• Work request: Gather all lines in the entries below that include the word "identical".

Records from a collection
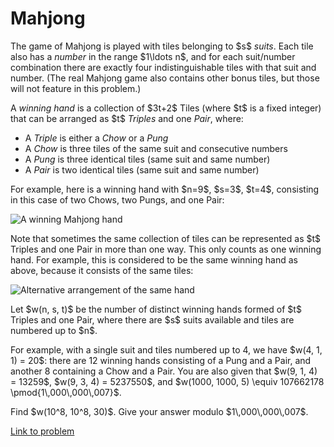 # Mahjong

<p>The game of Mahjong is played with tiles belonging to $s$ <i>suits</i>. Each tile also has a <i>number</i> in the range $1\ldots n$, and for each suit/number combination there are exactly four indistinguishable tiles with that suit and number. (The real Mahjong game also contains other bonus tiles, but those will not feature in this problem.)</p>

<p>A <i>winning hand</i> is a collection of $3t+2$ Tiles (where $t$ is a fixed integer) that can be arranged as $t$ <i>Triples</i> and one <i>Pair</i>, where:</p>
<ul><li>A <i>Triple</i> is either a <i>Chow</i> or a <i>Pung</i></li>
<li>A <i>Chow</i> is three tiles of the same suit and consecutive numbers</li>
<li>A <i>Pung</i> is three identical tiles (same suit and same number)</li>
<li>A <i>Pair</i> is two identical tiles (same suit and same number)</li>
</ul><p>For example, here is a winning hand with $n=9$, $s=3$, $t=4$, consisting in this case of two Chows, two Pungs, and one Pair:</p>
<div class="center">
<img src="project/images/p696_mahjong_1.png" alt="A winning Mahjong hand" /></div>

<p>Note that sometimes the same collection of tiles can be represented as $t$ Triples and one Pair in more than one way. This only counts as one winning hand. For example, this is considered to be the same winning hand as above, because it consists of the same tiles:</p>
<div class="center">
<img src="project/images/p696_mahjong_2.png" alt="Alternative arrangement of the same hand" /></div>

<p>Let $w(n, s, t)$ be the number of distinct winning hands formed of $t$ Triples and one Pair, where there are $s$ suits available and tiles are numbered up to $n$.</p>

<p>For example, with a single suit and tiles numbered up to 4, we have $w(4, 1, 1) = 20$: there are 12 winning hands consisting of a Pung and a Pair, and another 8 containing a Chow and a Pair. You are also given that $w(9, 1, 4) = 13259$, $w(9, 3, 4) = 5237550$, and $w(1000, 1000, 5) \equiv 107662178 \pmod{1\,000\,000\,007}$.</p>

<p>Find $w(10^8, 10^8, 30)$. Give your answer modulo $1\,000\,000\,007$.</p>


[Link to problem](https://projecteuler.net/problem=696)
--
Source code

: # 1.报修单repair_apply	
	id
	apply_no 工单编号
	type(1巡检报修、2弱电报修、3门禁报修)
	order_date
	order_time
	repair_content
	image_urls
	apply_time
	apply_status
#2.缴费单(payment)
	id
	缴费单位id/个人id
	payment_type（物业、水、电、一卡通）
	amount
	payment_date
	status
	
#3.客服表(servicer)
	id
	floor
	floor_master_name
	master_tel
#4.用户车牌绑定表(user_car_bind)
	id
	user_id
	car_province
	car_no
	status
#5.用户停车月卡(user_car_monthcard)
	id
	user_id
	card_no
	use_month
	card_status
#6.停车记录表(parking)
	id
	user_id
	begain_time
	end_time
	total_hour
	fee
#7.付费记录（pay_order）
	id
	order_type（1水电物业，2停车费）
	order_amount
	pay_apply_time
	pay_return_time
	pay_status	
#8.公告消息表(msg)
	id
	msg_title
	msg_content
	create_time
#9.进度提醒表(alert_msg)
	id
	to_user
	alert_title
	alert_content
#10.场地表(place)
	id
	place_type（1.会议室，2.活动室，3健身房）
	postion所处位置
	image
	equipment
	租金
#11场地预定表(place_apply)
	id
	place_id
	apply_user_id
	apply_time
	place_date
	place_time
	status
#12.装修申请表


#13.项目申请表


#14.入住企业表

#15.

• Result of this task:
<li>A <i>Pung</i> is three identical tiles (same suit and same number)</li>
<li>A <i>Pair</i> is two identical tiles (same suit and same number)</li>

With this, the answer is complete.